•Trade unionist says he had warned President Kenyatta to drop Ruto in 2014 to save the country and his legacy.
•In Fame, Force and Fury Atwoli says Uhuru did not need Ruto for his reelection but the poor masses so that he can change their lives.
Veteran trade unionist Francis Atwoli says in a new book that he told President Uhuru Kenyatta to sack his deputy William Ruto in 2014 to save the country and his legacy.
Uhuru did not require Ruto for his reelection, the Cotu secretary-general says in Fame, Force and Fury. He required the poor masses so that he can change their lives.
The flamboyant, controversial and abrasive trade unionist discloses he did not endorse Uhuru’s 2002 and 2013 presidential candidacy since the son of the nation's founding father Jomo Kenyatta was 'green'.
The 69-year-old Atwoli says he agreed to work with Uhuru after his election in 2013 to push for workers interests.
His main agenda was reforms and empowering workers.
“In 2002, when Moi endorsed Uhuru for the presidency, Atwoli had rejected him, saying he was a greenhorn. He maintained that the country needed experienced leaders and more so, those who understood the plight of Kenyans,” according to the book's authors Babere Chacha and Judith Akuma.
The father of 13 children and husband of four wives, launched the book at a Nairobi hotel on Labour Day. The occasion was attended by civil society activists, trade unions, politicians and government officials.
Atwoli is this year celebrating 50 years as a workers' representative in Kenya and the rest of Africa.

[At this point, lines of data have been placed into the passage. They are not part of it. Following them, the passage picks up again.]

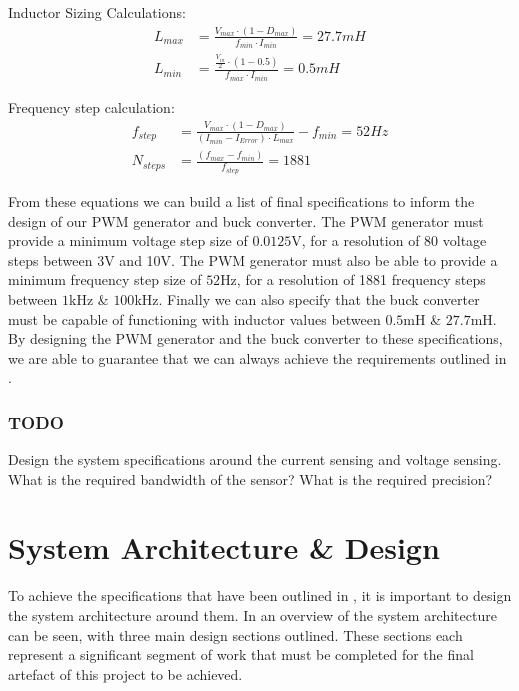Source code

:Inductor Sizing Calculations:
\begin{align}
    L_{max}&=\frac{V_{max}\cdot\left(1-D_{max}\right)}{f_{min}\cdot I_{min}} = 27.7mH \label{E:L_max}\\ 
    L_{min}&=\frac{\frac{V_{in}}{2}\cdot\left(1-0.5\right)}{f_{max}\cdot I_{min}} = 0.5mH \label{E:L_min}
\end{align}

Frequency step calculation:
\begin{align}
    f_{step}&=\frac{V_{max}\cdot\left(1-D_{max}\right)}{\left(I_{min}-I_{Error}\right)\cdot L_{max}}-f_{min} = 52Hz\\
    N_{steps}&=\frac{\left(f_{max}-f_{min}\right)}{f_{step}} = 1881 \label{E:f_step}
\end{align}

From these equations we can build a list of final specifications to inform the design of our PWM generator and buck converter. The PWM generator must provide a minimum voltage step size of $0.0125$V, for a resolution of 80 voltage steps between 3V and 10V. The PWM generator must also be able to provide a minimum frequency step size of $52$Hz, for a resolution of 1881 frequency steps between $1$kHz \& $100$kHz. Finally we can also specify that the buck converter must be capable of functioning with inductor values between $0.5$mH \& $27.7$mH. \\

By designing the PWM generator and the buck converter to these specifications, we are able to guarantee that we can always achieve the requirements outlined in .\\


\subsubsection{TODO}
Design the system specifications around the current sensing and voltage sensing. What is the required bandwidth of the sensor? What is the required precision?


\section{System Architecture \& Design}\label{S:system}

To achieve the specifications that have been outlined in , it is important to design the system architecture around them. In  an overview of the system architecture can be seen, with three main design sections outlined. These sections each represent a significant segment of work that must be completed for the final artefact of this project to be achieved. \\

The book traces his humble beginnings in Khwisero village, Kakamega, to Kenya's corridors of power.
The book says that Uhuru first met the trade unionist in their Gatundu home when Atwoli used to repair Mzee Jomo Kenyatta’s phone in the 1970s.
Fame, Force and Fury discloses that the Central Organisation of Trade Unions boss was unhappy with Ruto because he had been mentioned in several corruption cases “among them the Sh791 million National Youth Service scandal where his aide Farouk Kibet, had been implicated.”
Atwoli says that Ruto and allies might not be prosecuted now because they are in power, but wheels of justice will catch up with them some day.
Atwoli believes that Uhuru should not have picked Ruto as his running mate in 2017. “Once someone helps you to get a wife, you do not continue keeping him around lest he snatches that wife from you,” he says in the Sh1,000 a piece book.
The firstborn in a family of four says he supported and campaigned for Alfred Sambu against his third wife Roselinda in 2007 for the Webuye West parliamentary seat because she (Roselinda) had not consulted him.
He claims that the violent coastal groups that destabilised the region and agitated for secession in the mid-2000s were funded by the state to scuttle opposition activities.
“Some of the groups include United Muslim for Africa (1992), Kaya Bombo (1997), Mulungunipa (2002) and Mombasa Republican Party 2012.”
The Cotu boss describes the late Kabete MP George Muchai as an ambitious unionist who was however compromised by Labour CS Kazungu Kambi to push for state interests.
“Kambi managed to convince Muchai that Atwoli was a bad man and the President and his deputy did not like him and were going to fight and remove him from office.
“The police arrested the real suspects who confessed they had not been sent to kill Muchai by anyone,” the authors quote Atwoli as saying.